Bankruptcy exemptions are rules that exempt certain types and amounts of property from being sold or used to satisfy the claims of debtors in your bankruptcy case. Each state has a set of bankruptcy exemptions that you can use to protect your property while going through bankruptcy.
Federal law also provides a set of bankruptcy exemptions. Your state’s law will determine whether you can choose the federal bankruptcy exemptions, or if you must use your state’s bankruptcy exemptions. But if your state’s law allows you to choose between the two sets of bankruptcy exemptions, you must choose one or the other, and cannot choose exemptions from both your state and the federal exemptions.

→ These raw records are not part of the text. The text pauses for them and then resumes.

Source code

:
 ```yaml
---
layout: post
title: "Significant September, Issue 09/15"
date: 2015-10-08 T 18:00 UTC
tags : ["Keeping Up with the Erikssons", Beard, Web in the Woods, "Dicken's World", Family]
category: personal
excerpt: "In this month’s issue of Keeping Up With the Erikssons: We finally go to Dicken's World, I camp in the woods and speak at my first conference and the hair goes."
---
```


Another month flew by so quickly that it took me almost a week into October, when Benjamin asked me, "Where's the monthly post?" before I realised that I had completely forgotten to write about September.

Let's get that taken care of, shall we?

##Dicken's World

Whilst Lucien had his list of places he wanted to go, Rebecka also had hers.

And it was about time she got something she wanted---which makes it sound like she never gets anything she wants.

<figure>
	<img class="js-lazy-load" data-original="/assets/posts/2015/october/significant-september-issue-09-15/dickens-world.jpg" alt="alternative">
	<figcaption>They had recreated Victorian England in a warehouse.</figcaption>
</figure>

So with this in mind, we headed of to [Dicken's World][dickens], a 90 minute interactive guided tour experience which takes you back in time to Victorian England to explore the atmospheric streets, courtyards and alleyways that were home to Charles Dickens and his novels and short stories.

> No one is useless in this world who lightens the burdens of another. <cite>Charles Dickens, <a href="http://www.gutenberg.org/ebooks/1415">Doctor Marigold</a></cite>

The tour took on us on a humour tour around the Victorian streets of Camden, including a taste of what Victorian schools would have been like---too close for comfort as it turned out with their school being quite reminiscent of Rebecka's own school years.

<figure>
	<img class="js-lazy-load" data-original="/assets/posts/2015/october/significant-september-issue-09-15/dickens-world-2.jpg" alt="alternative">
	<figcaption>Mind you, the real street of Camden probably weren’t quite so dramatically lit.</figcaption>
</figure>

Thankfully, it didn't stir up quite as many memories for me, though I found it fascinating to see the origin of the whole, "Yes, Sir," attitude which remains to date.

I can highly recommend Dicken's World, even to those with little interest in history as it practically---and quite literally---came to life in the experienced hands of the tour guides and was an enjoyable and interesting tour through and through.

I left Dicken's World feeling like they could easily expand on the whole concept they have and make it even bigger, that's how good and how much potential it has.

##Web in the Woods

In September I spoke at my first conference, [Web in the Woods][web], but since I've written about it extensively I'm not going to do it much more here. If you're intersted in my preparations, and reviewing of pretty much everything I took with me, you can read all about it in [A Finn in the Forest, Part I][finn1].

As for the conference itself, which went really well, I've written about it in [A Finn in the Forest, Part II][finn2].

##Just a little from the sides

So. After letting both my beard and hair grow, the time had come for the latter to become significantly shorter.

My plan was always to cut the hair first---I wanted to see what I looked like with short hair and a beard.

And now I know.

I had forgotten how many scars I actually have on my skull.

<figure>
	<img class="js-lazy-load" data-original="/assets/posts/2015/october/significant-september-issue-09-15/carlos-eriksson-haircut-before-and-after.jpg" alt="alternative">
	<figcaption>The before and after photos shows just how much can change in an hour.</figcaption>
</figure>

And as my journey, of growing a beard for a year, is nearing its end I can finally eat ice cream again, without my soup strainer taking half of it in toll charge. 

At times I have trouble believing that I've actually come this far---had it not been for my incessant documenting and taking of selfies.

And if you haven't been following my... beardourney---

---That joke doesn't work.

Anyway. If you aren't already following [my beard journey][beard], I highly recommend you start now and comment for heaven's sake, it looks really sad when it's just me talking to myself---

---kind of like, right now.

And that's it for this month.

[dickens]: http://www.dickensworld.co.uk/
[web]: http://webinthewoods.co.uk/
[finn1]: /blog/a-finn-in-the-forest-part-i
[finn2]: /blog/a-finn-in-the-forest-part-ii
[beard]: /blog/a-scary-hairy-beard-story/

In Illinois, bankruptcy exemptions play a crucial role in protecting certain assets of individuals filing for bankruptcy. Illinois has its own set of bankruptcy exemptions that residents are required to use, as it does not allow debtors to choose the federal bankruptcy exemptions. These exemptions include specific amounts for real property, personal property, insurance, pensions, public benefits, tools of trade, alimony, and child support, among others. For example, the Illinois homestead exemption allows debtors to exempt up to $15,000 of equity in their residence. Additionally, Illinois provides a wildcard exemption that can be applied to any property. It's important for debtors to understand these exemptions as they determine which assets can be kept after filing for bankruptcy. Debtors in Illinois cannot mix and match between state and federal exemptions; they must adhere strictly to the state's exemption list.